» **What you need to do**: Reproduce exactly, from the data that follows, the line with "task can yield", the line with "### Input ports", and every line that lies between them.

» **Dataset content**:

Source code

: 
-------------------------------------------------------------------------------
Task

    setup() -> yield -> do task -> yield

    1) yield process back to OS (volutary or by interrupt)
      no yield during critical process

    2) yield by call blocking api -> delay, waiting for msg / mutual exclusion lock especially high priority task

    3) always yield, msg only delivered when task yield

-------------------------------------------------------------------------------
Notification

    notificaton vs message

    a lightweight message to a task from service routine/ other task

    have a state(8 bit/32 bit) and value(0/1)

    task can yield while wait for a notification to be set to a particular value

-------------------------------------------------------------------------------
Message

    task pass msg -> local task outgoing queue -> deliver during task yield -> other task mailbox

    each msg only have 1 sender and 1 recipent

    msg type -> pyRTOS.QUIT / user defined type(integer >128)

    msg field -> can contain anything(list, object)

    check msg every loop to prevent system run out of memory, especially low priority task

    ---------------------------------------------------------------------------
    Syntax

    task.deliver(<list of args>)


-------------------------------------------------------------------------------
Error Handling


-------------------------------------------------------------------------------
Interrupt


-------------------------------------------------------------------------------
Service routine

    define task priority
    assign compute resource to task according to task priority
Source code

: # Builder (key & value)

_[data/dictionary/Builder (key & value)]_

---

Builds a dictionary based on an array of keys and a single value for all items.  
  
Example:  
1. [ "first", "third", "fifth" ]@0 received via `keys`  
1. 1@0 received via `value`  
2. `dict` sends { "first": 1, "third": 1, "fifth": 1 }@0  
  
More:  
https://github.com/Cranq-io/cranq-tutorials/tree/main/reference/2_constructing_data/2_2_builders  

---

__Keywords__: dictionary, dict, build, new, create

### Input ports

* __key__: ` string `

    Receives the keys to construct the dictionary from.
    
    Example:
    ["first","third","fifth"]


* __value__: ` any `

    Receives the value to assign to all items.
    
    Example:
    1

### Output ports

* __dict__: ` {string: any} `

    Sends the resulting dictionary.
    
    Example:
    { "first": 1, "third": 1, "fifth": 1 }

» **Written response**:
    task can yield while wait for a notification to be set to a particular value

-------------------------------------------------------------------------------
Message

    task pass msg -> local task outgoing queue -> deliver during task yield -> other task mailbox

    each msg only have 1 sender and 1 recipent

    msg type -> pyRTOS.QUIT / user defined type(integer >128)

    msg field -> can contain anything(list, object)

    check msg every loop to prevent system run out of memory, especially low priority task

    ---------------------------------------------------------------------------
    Syntax

    task.deliver(<list of args>)


-------------------------------------------------------------------------------
Error Handling


-------------------------------------------------------------------------------
Interrupt


-------------------------------------------------------------------------------
Service routine

    define task priority
    assign compute resource to task according to task priority
Source code

: # Builder (key & value)

_[data/dictionary/Builder (key & value)]_

---

Builds a dictionary based on an array of keys and a single value for all items.  
  
Example:  
1. [ "first", "third", "fifth" ]@0 received via `keys`  
1. 1@0 received via `value`  
2. `dict` sends { "first": 1, "third": 1, "fifth": 1 }@0  
  
More:  
https://github.com/Cranq-io/cranq-tutorials/tree/main/reference/2_constructing_data/2_2_builders  

---

__Keywords__: dictionary, dict, build, new, create

### Input ports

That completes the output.